> PROBLEM DESCRIPTION: Report all lines in the records that hold the string "lemon".

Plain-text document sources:
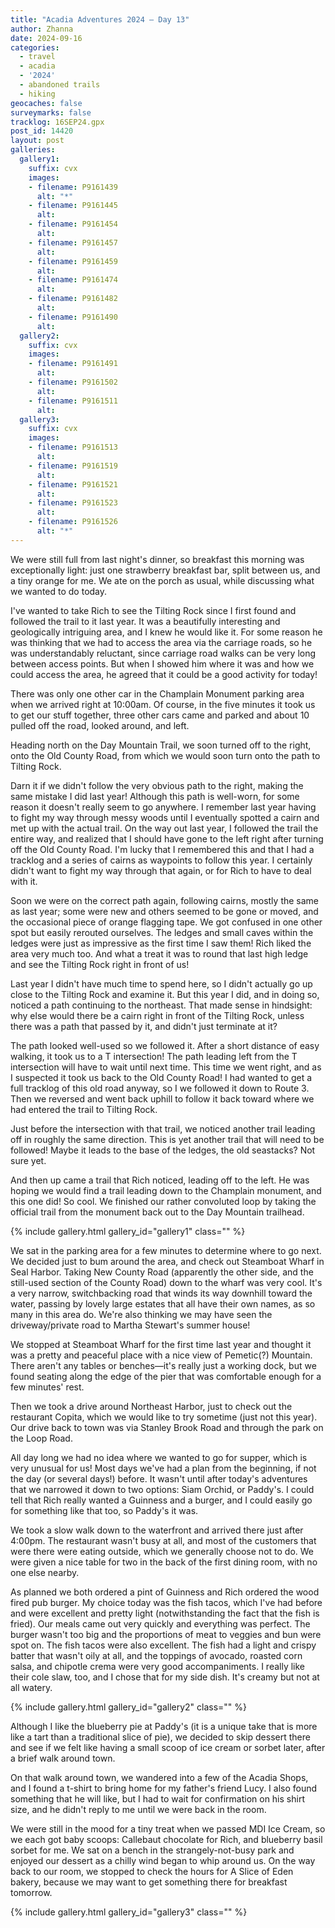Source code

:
 ```yaml
---
title: "Acadia Adventures 2024 – Day 13"
author: Zhanna
date: 2024-09-16
categories: 
  - travel
  - acadia
  - '2024'
  - abandoned trails
  - hiking
geocaches: false
surveymarks: false
tracklog: 16SEP24.gpx
post_id: 14420
layout: post
galleries:
  gallery1:
    suffix: cvx
    images:
    - filename: P9161439
      alt: "*"
    - filename: P9161445
      alt:     
    - filename: P9161454
      alt:     
    - filename: P9161457
      alt:     
    - filename: P9161459
      alt:  
    - filename: P9161474
      alt:     
    - filename: P9161482
      alt:    
    - filename: P9161490
      alt:           
  gallery2:
    suffix: cvx
    images:
    - filename: P9161491
      alt: 
    - filename: P9161502
      alt:     
    - filename: P9161511
      alt: 
  gallery3:
    suffix: cvx
    images:
    - filename: P9161513
      alt: 
    - filename: P9161519
      alt:     
    - filename: P9161521
      alt:     
    - filename: P9161523
      alt:     
    - filename: P9161526
      alt: "*"          
---
```


We were still full from last night's dinner, so breakfast this morning was exceptionally light: just one strawberry breakfast bar, split between us, and a tiny orange for me. We ate on the porch as usual, while discussing what we wanted to do today.

I've wanted to take Rich to see the Tilting Rock since I first found and followed the trail to it last year. It was a beautifully interesting and geologically intriguing area, and I knew he would like it. For some reason he was thinking that we had to access the area via the carriage roads, so he was understandably reluctant, since carriage road walks can be very long between access points. But when I showed him where it was and how we could access the area, he agreed that it could be a good activity for today!

There was only one other car in the Champlain Monument parking area when we arrived right at 10:00am. Of course, in the five minutes it took us to get our stuff together, three other cars came and parked and about 10 pulled off the road, looked around, and left.

Heading north on the Day Mountain Trail, we soon turned off to the right, onto the Old County Road, from which we would soon turn onto the path to Tilting Rock.

Darn it if we didn't follow the very obvious path to the right, making the same mistake I did last year! Although this path is well-worn, for some reason it doesn't really seem to go anywhere. I remember last year having to fight my way through messy woods until I eventually spotted a cairn and met up with the actual trail. On the way out last year, I followed the trail the entire way, and realized that I should have gone to the left right after turning off the Old County Road. I'm lucky that I remembered this and that I had a tracklog and a series of cairns as waypoints to follow this year. I certainly didn't want to fight my way through that again, or for Rich to have to deal with it.

Soon we were on the correct path again, following cairns, mostly the same as last year; some were new and others seemed to be gone or moved, and the occasional piece of orange flagging tape. We got confused in one other spot but easily rerouted ourselves. The ledges and small caves within the ledges were just as impressive as the first time I saw them! Rich liked the area very much too. And what a treat it was to round that last high ledge and see the Tilting Rock right in front of us!

Last year I didn't have much time to spend here, so I didn't actually go up close to the Tilting Rock and examine it. But this year I did, and in doing so, noticed a path continuing to the northeast. That made sense in hindsight: why else would there be a cairn right in front of the Tilting Rock, unless there was a path that passed by it, and didn't just terminate at it?

The path looked well-used so we followed it. After a short distance of easy walking, it took us to a T intersection! The path leading left from the T intersection will have to wait until next time. This time we went right, and as I suspected it took us back to the Old County Road! I had wanted to get a full tracklog of this old road anyway, so I we followed it down to Route 3. Then we reversed and went back uphill to follow it back toward where we had entered the trail to Tilting Rock.

Just before the intersection with that trail, we noticed another trail leading off in roughly the same direction. This is yet another trail that will need to be followed! Maybe it leads to the base of the ledges, the old seastacks? Not sure yet.

And then up came a trail that Rich noticed, leading off to the left. He was hoping we would find a trail leading down to the Champlain monument, and this one did! So cool. We finished our rather convoluted loop by taking the official trail from the monument back out to the Day Mountain trailhead.

{% include gallery.html gallery_id="gallery1" class="" %}

We sat in the parking area for a few minutes to determine where to go next. We decided just to bum around the area, and check out Steamboat Wharf in Seal Harbor. Taking New County Road (apparently the other side, and the still-used section of the County Road) down to the wharf was very cool. It's a very narrow, switchbacking road that winds its way downhill toward the water, passing by lovely large estates that all have their own names, as so many in this area do. We're also thinking we may have seen the driveway/private road to Martha Stewart's summer house!

We stopped at Steamboat Wharf for the first time last year and thought it was a pretty and peaceful place with a nice view of Pemetic(?) Mountain. There aren't any tables or benches—it's really just a working dock, but we found seating along the edge of the pier that was comfortable enough for a few minutes' rest. 

Then we took a drive around Northeast Harbor, just to check out the restaurant Copita, which we would like to try sometime (just not this year). Our drive back to town was via Stanley Brook Road and through the park on the Loop Road.

All day long we had no idea where we wanted to go for supper, which is very unusual for us! Most days we've had a plan from the beginning, if not the day (or several days!) before. It wasn't until after today's adventures that we narrowed it down to two options: Siam Orchid, or Paddy's. I could tell that Rich really wanted a Guinness and a burger, and I could easily go for something like that too, so Paddy's it was.

We took a slow walk down to the waterfront and arrived there just after 4:00pm. The restaurant wasn't busy at all, and most of the customers that were there were eating outside, which we generally choose not to do. We were given a nice table for two in the back of the first dining room, with no one else nearby.

As planned we both ordered a pint of Guinness and Rich ordered the wood fired pub burger. My choice today was the fish tacos, which I've had before and were excellent and pretty light (notwithstanding the fact that the fish is fried). Our meals came out very quickly and everything was perfect. The burger wasn't too big and the proportions of meat to veggies and bun were spot on. The fish tacos were also excellent. The fish had a light and crispy batter that wasn't oily at all, and the toppings of avocado, roasted corn salsa, and chipotle crema were very good accompaniments. I really like their cole slaw, too, and I chose that for my side dish. It's creamy but not at all watery.

{% include gallery.html gallery_id="gallery2" class="" %}

Although I like the blueberry pie at Paddy's (it is a unique take that is more like a tart than a traditional slice of pie), we decided to skip dessert there and see if we felt like having a small scoop of ice cream or sorbet later, after a brief walk around town.

On that walk around town, we wandered into a few of the Acadia Shops, and I found a t-shirt to bring home for my father's friend Lucy. I also found something that he will like, but I had to wait for confirmation on his shirt size, and he didn't reply to me until we were back in the room.

We were still in the mood for a tiny treat when we passed MDI Ice Cream, so we each got baby scoops: Callebaut chocolate for Rich, and blueberry basil sorbet for me. We sat on a bench in the strangely-not-busy park and enjoyed our dessert as a chilly wind began to whip around us. On the way back to our room, we stopped to check the hours for A Slice of Eden bakery, because we may want to get something there for breakfast tomorrow.

{% include gallery.html gallery_id="gallery3" class="" %}
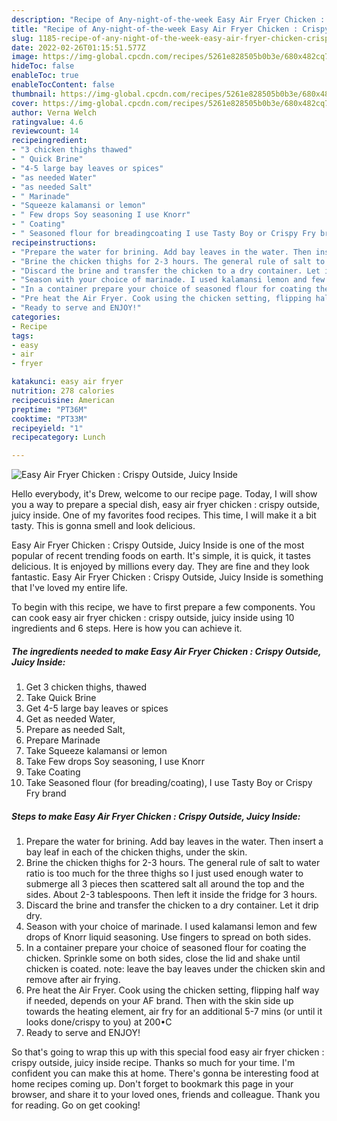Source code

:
```yaml
---
description: "Recipe of Any-night-of-the-week Easy Air Fryer Chicken : Crispy Outside, Juicy Inside"
title: "Recipe of Any-night-of-the-week Easy Air Fryer Chicken : Crispy Outside, Juicy Inside"
slug: 1185-recipe-of-any-night-of-the-week-easy-air-fryer-chicken-crispy-outside-juicy-inside
date: 2022-02-26T01:15:51.577Z
image: https://img-global.cpcdn.com/recipes/5261e828505b0b3e/680x482cq70/easy-air-fryer-chicken-crispy-outside-juicy-inside-recipe-main-photo.jpg
hideToc: false
enableToc: true
enableTocContent: false
thumbnail: https://img-global.cpcdn.com/recipes/5261e828505b0b3e/680x482cq70/easy-air-fryer-chicken-crispy-outside-juicy-inside-recipe-main-photo.jpg
cover: https://img-global.cpcdn.com/recipes/5261e828505b0b3e/680x482cq70/easy-air-fryer-chicken-crispy-outside-juicy-inside-recipe-main-photo.jpg
author: Verna Welch
ratingvalue: 4.6
reviewcount: 14
recipeingredient:
- "3 chicken thighs thawed"
- " Quick Brine"
- "4-5 large bay leaves or spices"
- "as needed Water"
- "as needed Salt"
- " Marinade"
- "Squeeze kalamansi or lemon"
- " Few drops Soy seasoning I use Knorr"
- " Coating"
- " Seasoned flour for breadingcoating I use Tasty Boy or Crispy Fry brand"
recipeinstructions:
- "Prepare the water for brining. Add bay leaves in the water. Then insert a bay leaf in each of the chicken thighs, under the skin."
- "Brine the chicken thighs for 2-3 hours. The general rule of salt to water ratio is too much for the three thighs so I just used enough water to submerge all 3 pieces then scattered salt all around the top and the sides. About 2-3 tablespoons. Then left it inside the fridge for 3 hours."
- "Discard the brine and transfer the chicken to a dry container. Let it drip dry."
- "Season with your choice of marinade. I used kalamansi lemon and few drops of Knorr liquid seasoning. Use fingers to spread on both sides."
- "In a container prepare your choice of seasoned flour for coating the chicken. Sprinkle some on both sides, close the lid and shake until chicken is coated. note: leave the bay leaves under the chicken skin and remove after air frying."
- "Pre heat the Air Fryer. Cook using the chicken setting, flipping half way if needed, depends on your AF brand. Then with the skin side up towards the heating element, air fry for an additional 5-7 mins (or until it looks done/crispy to you) at 200•C"
- "Ready to serve and ENJOY!"
categories:
- Recipe
tags:
- easy
- air
- fryer

katakunci: easy air fryer 
nutrition: 278 calories
recipecuisine: American
preptime: "PT36M"
cooktime: "PT33M"
recipeyield: "1"
recipecategory: Lunch

---
```



![Easy Air Fryer Chicken : Crispy Outside, Juicy Inside](https://img-global.cpcdn.com/recipes/5261e828505b0b3e/680x482cq70/easy-air-fryer-chicken-crispy-outside-juicy-inside-recipe-main-photo.jpg)

Hello everybody, it's Drew, welcome to our recipe page. Today, I will show you a way to prepare a special dish, easy air fryer chicken : crispy outside, juicy inside. One of my favorites food recipes. This time, I will make it a bit tasty. This is gonna smell and look delicious.

Easy Air Fryer Chicken : Crispy Outside, Juicy Inside is one of the most popular of recent trending foods on earth. It's simple, it is quick, it tastes delicious. It is enjoyed by millions every day. They are fine and they look fantastic. Easy Air Fryer Chicken : Crispy Outside, Juicy Inside is something that I've loved my entire life.




To begin with this recipe, we have to first prepare a few components. You can cook easy air fryer chicken : crispy outside, juicy inside using 10 ingredients and 6 steps. Here is how you can achieve it.

<!--inarticleads1-->

##### The ingredients needed to make Easy Air Fryer Chicken : Crispy Outside, Juicy Inside:

1. Get 3 chicken thighs, thawed
1. Take  Quick Brine
1. Get 4-5 large bay leaves or spices
1. Get as needed Water,
1. Prepare as needed Salt,
1. Prepare  Marinade
1. Take Squeeze kalamansi or lemon
1. Take  Few drops Soy seasoning, I use Knorr
1. Take  Coating
1. Take  Seasoned flour (for breading/coating), I use Tasty Boy or Crispy Fry brand




<!--inarticleads2-->

##### Steps to make Easy Air Fryer Chicken : Crispy Outside, Juicy Inside:

1. Prepare the water for brining. Add bay leaves in the water. Then insert a bay leaf in each of the chicken thighs, under the skin.
1. Brine the chicken thighs for 2-3 hours. The general rule of salt to water ratio is too much for the three thighs so I just used enough water to submerge all 3 pieces then scattered salt all around the top and the sides. About 2-3 tablespoons. Then left it inside the fridge for 3 hours.
1. Discard the brine and transfer the chicken to a dry container. Let it drip dry.
1. Season with your choice of marinade. I used kalamansi lemon and few drops of Knorr liquid seasoning. Use fingers to spread on both sides.
1. In a container prepare your choice of seasoned flour for coating the chicken. Sprinkle some on both sides, close the lid and shake until chicken is coated. note: leave the bay leaves under the chicken skin and remove after air frying.
1. Pre heat the Air Fryer. Cook using the chicken setting, flipping half way if needed, depends on your AF brand. Then with the skin side up towards the heating element, air fry for an additional 5-7 mins (or until it looks done/crispy to you) at 200•C
1. Ready to serve and ENJOY!



So that's going to wrap this up with this special food easy air fryer chicken : crispy outside, juicy inside recipe. Thanks so much for your time. I'm confident you can make this at home. There's gonna be interesting food at home recipes coming up. Don't forget to bookmark this page in your browser, and share it to your loved ones, friends and colleague. Thank you for reading. Go on get cooking!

> RESPONSE:
- "Squeeze kalamansi or lemon"
- "Season with your choice of marinade. I used kalamansi lemon and few drops of Knorr liquid seasoning. Use fingers to spread on both sides."
1. Take Squeeze kalamansi or lemon
1. Season with your choice of marinade. I used kalamansi lemon and few drops of Knorr liquid seasoning. Use fingers to spread on both sides.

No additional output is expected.